Swedish police on Friday said they had launched an investigation into an artist who says he used paint mixed from the ashes of Holocaust victims in a watercolour.

Carl Michael von Hausswolff claims he used ashes he took from a crematorium at the Majdanek concentration camp in 1989, mixing them with water to create the painting entitled “Memory Works”.

The black-and-white work, featuring vertical brushstrokes in a rectangle representing the suffering of the victims, is on display at the Martin Bryder Gallery in the southern Swedish town of Lund.

A member of the public filed a police complaint against Von Hausswolff on December 5 for “disturbing the peace of the dead”, calling the artwork a “desecration of human remains”, police inspector Annika Johansson told AFP.

She said the police complaint was “very unusual”, noting that Von Hausswolff took the ashes in Poland, not in Sweden. It was unclear if using the ashes was considered a crime in the Scandinavian country.
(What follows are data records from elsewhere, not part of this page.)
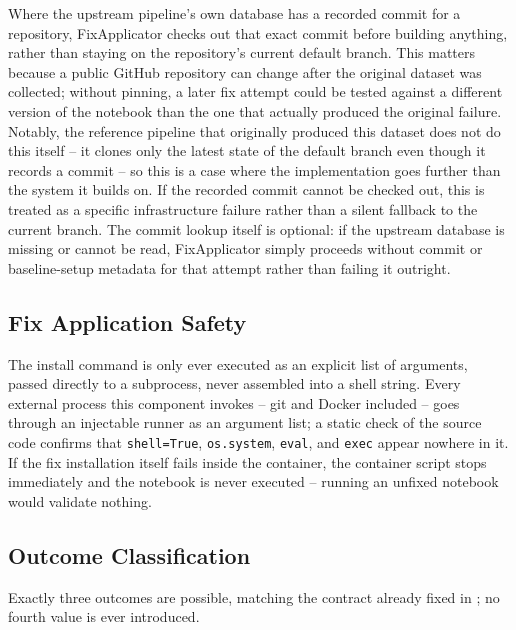 Where the upstream pipeline's own database has a recorded commit for a
repository, FixApplicator checks out that exact commit before building
anything, rather than staying on the repository's current default branch.
This matters because a public GitHub repository can change after the
original dataset was collected; without pinning, a later fix attempt could
be tested against a different version of the notebook than the one that
actually produced the original failure. Notably, the reference pipeline
that originally produced this dataset does not do this itself -- it clones
only the latest state of the default branch even though it records a
commit -- so this is a case where the implementation goes further than the
system it builds on. If the recorded commit cannot be checked out, this is
treated as a specific infrastructure failure rather than a silent fallback
to the current branch. The commit lookup itself is optional: if the
upstream database is missing or cannot be read, FixApplicator simply
proceeds without commit or baseline-setup metadata for that attempt rather
than failing it outright.

\subsection{Fix Application Safety}

The install command is only ever executed as an explicit list of arguments,
passed directly to a subprocess, never assembled into a shell string. Every
external process this component invokes -- git and Docker included -- goes
through an injectable runner as an argument list; a static check of the
source code confirms that \texttt{shell=True}, \texttt{os.system},
\texttt{eval}, and \texttt{exec} appear nowhere in it. If the fix
installation itself fails inside the container, the container script stops
immediately and the notebook is never executed -- running an unfixed
notebook would validate nothing.

\subsection{Outcome Classification}

Exactly three outcomes are possible, matching the contract already fixed in
; no fourth value is ever introduced.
Police said the prosecutor's office would investigate the case and decide whether to press charges.

Gallery owner Martin Bryder refused to comment on the work when contacted by AFP, and said the artist was also unavailable.

On the gallery's website, Von Hausswolff explained that he travelled to Poland in 1989 for an exhibit and while there visited the Majdanek concentration camp.

“I collected some ashes from one of the crematoriums but didn't use it for the exhibit - the material was too emotionally charged with the cruelties that had taken place there,” he said.

“In 2010 I pulled out the jar of ashes and decided to 'do something' with it. I took out a few sheets of watercolour paper and decided to cover just a rectangular space with ashes mixed with water.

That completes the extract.